## TASK TO COMPLETE
Up to and including the line with "stable and dev..)", repeat every line of the listing exactly, beginning at the first.
--------
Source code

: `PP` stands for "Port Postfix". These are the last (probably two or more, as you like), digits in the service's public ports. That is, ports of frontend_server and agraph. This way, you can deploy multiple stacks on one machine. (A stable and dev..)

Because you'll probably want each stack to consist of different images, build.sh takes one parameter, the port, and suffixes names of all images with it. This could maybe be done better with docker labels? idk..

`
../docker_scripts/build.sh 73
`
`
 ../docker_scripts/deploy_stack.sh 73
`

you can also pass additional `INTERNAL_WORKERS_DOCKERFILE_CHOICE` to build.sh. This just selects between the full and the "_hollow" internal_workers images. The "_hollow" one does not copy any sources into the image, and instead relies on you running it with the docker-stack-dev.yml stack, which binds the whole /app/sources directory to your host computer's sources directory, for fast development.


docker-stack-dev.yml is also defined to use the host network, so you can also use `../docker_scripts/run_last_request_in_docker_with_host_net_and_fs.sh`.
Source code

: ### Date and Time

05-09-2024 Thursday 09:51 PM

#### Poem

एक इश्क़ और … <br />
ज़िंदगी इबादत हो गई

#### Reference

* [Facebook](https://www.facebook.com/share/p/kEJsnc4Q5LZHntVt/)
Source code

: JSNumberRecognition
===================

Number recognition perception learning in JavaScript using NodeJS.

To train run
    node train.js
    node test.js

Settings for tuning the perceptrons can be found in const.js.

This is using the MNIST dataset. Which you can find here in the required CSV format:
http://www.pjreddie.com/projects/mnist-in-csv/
--------
## TASK OUTPUT
Source code

: `PP` stands for "Port Postfix". These are the last (probably two or more, as you like), digits in the service's public ports. That is, ports of frontend_server and agraph. This way, you can deploy multiple stacks on one machine. (A stable and dev..)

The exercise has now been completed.